This summer, one of my more interesting tasks was to speed up MarkUs, namely to hasten the loading of the dreaded submissions view. Going into this, I had a semi-decent understanding of rails, and very little knowledge of databases. I had started by looking at ticket #174 about indexing foreign keys. Although most of the indexing has already been done, I learned about a certain ‘N+1 query’ problem that is common in many applications using databases.
A short description of the problem:
Picture a ‘student’ object having N ‘lecture’ objects that they attend daily. Our application keeps track of all the students, and stores them in a database. Say we want to change the time of each ‘lecture’ for a given ‘student’. Our application logic would loop over student.lectures and perform an action on each ‘lecture’. The app performs 1 database query to select the ‘student’, and N more database queries, one to select each ‘lecture’. This is the essence of the problem, as database queries are expensive.
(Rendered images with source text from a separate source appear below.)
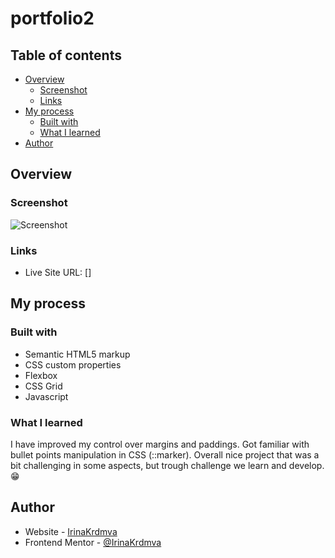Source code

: # portfolio2

## Table of contents

- [Overview](#overview)
  - [Screenshot](#screenshot)
  - [Links](#links)
- [My process](#my-process)
  - [Built with](#built-with)
  - [What I learned](#what-i-learned)
- [Author](#author)

## Overview

### Screenshot

![Screenshot]()

### Links

- Live Site URL: []

## My process

### Built with

- Semantic HTML5 markup
- CSS custom properties
- Flexbox
- CSS Grid
- Javascript

### What I learned

I have improved my control over margins and paddings. Got familiar with bullet points manipulation in CSS (::marker).
Overall nice project that was a bit challenging in some aspects, but trough challenge we learn and develop.😁

## Author

- Website - [IrinaKrdmva](https://irinakrdmva.pt)
- Frontend Mentor - [@IrinaKrdmva](https://www.frontendmentor.io/profile/IrinaKrdmva)
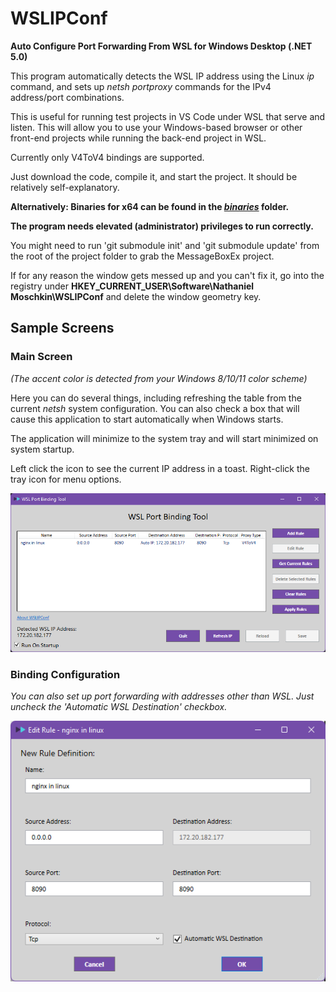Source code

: # WSLIPConf
__Auto Configure Port Forwarding From WSL for Windows Desktop (.NET 5.0)__

This program automatically detects the WSL IP address using the Linux _ip_ command, and sets up _netsh portproxy_ commands for the IPv4 address/port combinations.  

This is useful for running test projects in VS Code under WSL that serve and listen.  This will allow you to use your Windows-based browser or other front-end projects while running the back-end project in WSL.

Currently only V4ToV4 bindings are supported.

Just download the code, compile it, and start the project.  It should be relatively self-explanatory. 

__Alternatively: Binaries for x64 can be found in the [_binaries_](https://github.com/nmoschkin/wslipconf/tree/main/binaries) folder.__

__The program needs elevated (administrator) privileges to run correctly.__

You might need to run 'git submodule init' and 'git submodule update' from the root of the project folder to grab the MessageBoxEx project.

If for any reason the window gets messed up and you can't fix it, go into the registry under __HKEY_CURRENT_USER\Software\Nathaniel Moschkin\WSLIPConf__ and delete the window geometry key.


## Sample Screens

### Main Screen
_(The accent color is detected from your Windows 8/10/11 color scheme)_

Here you can do several things, including refreshing the table from the current _netsh_ system configuration. 
You can also check a box that will cause this application to start automatically when Windows starts.

The application will minimize to the system tray and will start minimized on system startup. 

Left click the icon to see the current IP address in a toast. 
Right-click the tray icon for menu options.

![](docs/image1.png)

### Binding Configuration

_You can also set up port forwarding with addresses other than WSL. Just uncheck the 'Automatic WSL Destination' checkbox._

![](docs/image2.png)

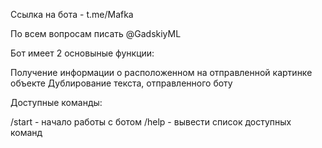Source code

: Ссылка на бота - t.me/Mafka

По всем вопросам писать @GadskiyML

Бот имеет 2 основыные функции:

Получение информации о расположенном на отправленной картинке объекте
Дублирование текста, отправленного боту

Доступные команды:

/start - начало работы с ботом
/help - вывести список доступных команд
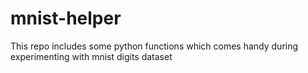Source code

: mnist-helper
============

This repo includes some python functions which comes handy during experimenting with mnist digits dataset
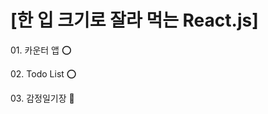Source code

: # [한 입 크기로  잘라 먹는 React.js]

<div>
  <p> 01. 카운터 앱 ⭕ </p>
  <p> 02. Todo List ⭕ </p>
  <p> 03. 감정일기장 🚧 </p>
</div>
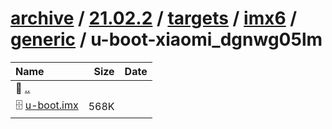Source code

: ---
---

# [archive](/archive/) / [21.02.2](/archive/21.02.2/) / [targets](/archive/21.02.2/targets/) / [imx6](/archive/21.02.2/targets/imx6/) / [generic](/archive/21.02.2/targets/imx6/generic/) / u-boot-xiaomi_dgnwg05lm


| Name | Size | Date |
|:---|---:|---|
| 📁 [..](../) | | |
| 🗄️ [u-boot.imx](./u-boot.imx) | 568K | |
In the case of MarkUs, the submissions table had hundreds of rows. Each row represented a grouping, and in order to populate the table (each column – group name, final mark, grace credits, etc… – required more information about the grouping), each row needed about 7 extra queries. With database queries in the thousands, it could take over a minute for the page to load.
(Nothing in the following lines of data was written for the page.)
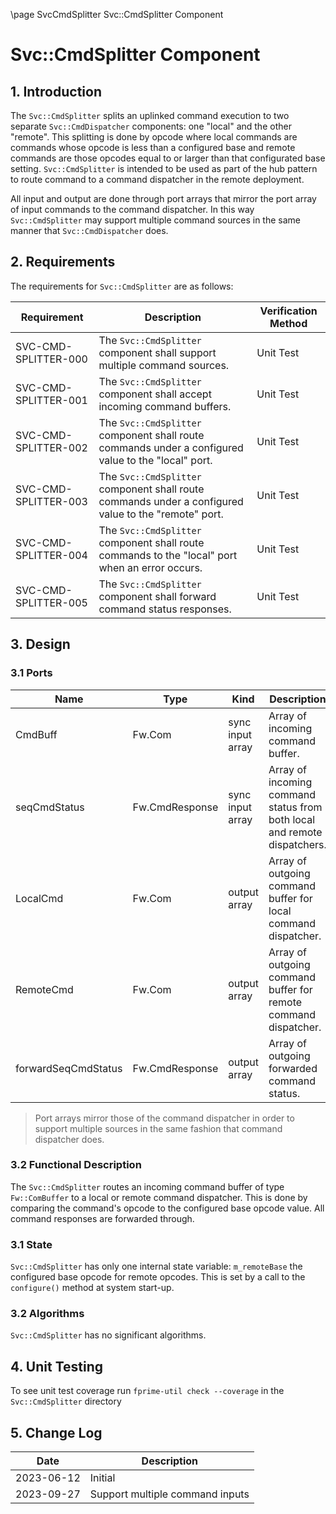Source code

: \page SvcCmdSplitter Svc::CmdSplitter Component
# Svc::CmdSplitter Component

## 1. Introduction

The `Svc::CmdSplitter` splits an uplinked command execution to two separate `Svc::CmdDispatcher` components: one "local" and the other "remote". This splitting is done by opcode where local commands are commands whose opcode is less than a configured base and remote commands are those opcodes equal to or larger than that configurated base setting. `Svc::CmdSplitter` is intended to be used as part of the hub pattern to route command to a command dispatcher in the remote deployment.

All input and output are done through port arrays that mirror the port array of input commands to the command dispatcher. In this way `Svc::CmdSplitter` may support multiple command sources in the same manner that `Svc::CmdDispatcher` does.

## 2. Requirements

The requirements for `Svc::CmdSplitter` are as follows:

| Requirement          | Description                                                                                          | Verification Method |
|----------------------|------------------------------------------------------------------------------------------------------|---------------------|
| SVC-CMD-SPLITTER-000 | The `Svc::CmdSplitter` component shall support multiple command sources.                             | Unit Test           |
| SVC-CMD-SPLITTER-001 | The `Svc::CmdSplitter` component shall accept incoming command buffers.                              | Unit Test           |
| SVC-CMD-SPLITTER-002 | The `Svc::CmdSplitter` component shall route commands under a configured value to the "local" port.  | Unit Test           |
| SVC-CMD-SPLITTER-003 | The `Svc::CmdSplitter` component shall route commands under a configured value to the "remote" port. | Unit Test           |
| SVC-CMD-SPLITTER-004 | The `Svc::CmdSplitter` component shall route commands to the "local" port when an error occurs.      | Unit Test           |
| SVC-CMD-SPLITTER-005 | The `Svc::CmdSplitter` component shall forward command status responses.                             | Unit Test           |

## 3. Design

### 3.1 Ports

| Name                | Type           | Kind             | Description                                                              |
|---------------------|----------------|------------------|--------------------------------------------------------------------------|
| CmdBuff             | Fw.Com         | sync input array | Array of incoming command buffer.                                        |
| seqCmdStatus        | Fw.CmdResponse | sync input array | Array of incoming command status from both local and remote dispatchers. |
| LocalCmd            | Fw.Com         | output array     | Array of outgoing command buffer for local command dispatcher.           |
| RemoteCmd           | Fw.Com         | output array     | Array of outgoing command buffer for remote command dispatcher.          |
| forwardSeqCmdStatus | Fw.CmdResponse | output array     | Array of outgoing forwarded command status.                              |

> Port arrays mirror those of the command dispatcher in order to support multiple sources in the same fashion that command dispatcher does.

### 3.2 Functional Description

The `Svc::CmdSplitter` routes an incoming command buffer of type `Fw::ComBuffer` to a local or remote command dispatcher.  This is done by comparing the command's opcode to the configured base opcode value. All command responses are forwarded through.

### 3.1 State

`Svc::CmdSplitter` has only one internal state variable: `m_remoteBase` the configured base opcode for remote opcodes. This is set by a call to the `configure()` method at system start-up.

### 3.2 Algorithms

`Svc::CmdSplitter` has no significant algorithms.

## 4. Unit Testing

To see unit test coverage run `fprime-util check --coverage` in the `Svc::CmdSplitter` directory

## 5. Change Log

| Date       | Description                     |
|------------|---------------------------------|
| 2023-06-12 | Initial                         |
| 2023-09-27 | Support multiple command inputs |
The solution for this is Rails’ eager loading. When you know that with each grouping you will need info about their submissions, results, members, etc… you simply tell Rails to include all that information in a single large query. Eager loading in rails is done by adding the :include option option to any ‘find’ method calls. Simply by preloading all the required information for the submissions view, I was able to speed up the loading of the page by several times. Of course redundant eager loading can actually slow down the application, but a discussion about eager loading is not the point of this post.
Finding N+1 Queries in Code:
In ticket #174 Mike Gunderloy suggests using a gem called bullet to find the queries. It is very simple to install, and gives feedback right in the console running the server. The gem notices when you have N+1 queries, gives you a specific :include statement and tells you where to place it in the code. I began using this gem and it did work a few times, however in many cases it simply led me in circles, first saying to add an :include somewhere to get rid of N+1 queries, and then saying I am using redundant eager loading in the same place.
Bullet was something I used at first to get me started, however I discontinued using it because the console already displayed to me each SQL query that MarkUs was doing, and I found this to be helpful enough. N+1 queries usually happen on pages which are iterative in nature (large tables for example), but are not limited to them. A good way to detect them is to look at the console, and see if there are a lot of very similar database queries that differ only by the id. For example, 200
Grouping Load (1.5ms) SELECT * FROM “groupings” WHERE (“groupings”.”id” = some number)
would suggest that it is possible to load all the groupings with one query (usually by adding an :include somewhere).
Apart from N+1 queries, there were some other issues which slowed down the application, but most of them had to do with excessive database queries. For example, in the submissions view, each grouping’s total mark would be re-calculated every time the page was loaded (the calculation involved several queries per grouping). This was a case where it was much better to simply add a ‘total_mark’ column in the groupings database table, which would be updated every time a mark is changed (thanks to Rails’ wonderful before_save callback).
I have discussed some of the more significant issues I have encountered, however these are not the only ones that will happen. When tweaking our code to optimize it, I was always aiming for as little database queries as possible. I found that in many cases, it is more desirable to have a bit of extra processing done if it involved reducing the number of database queries.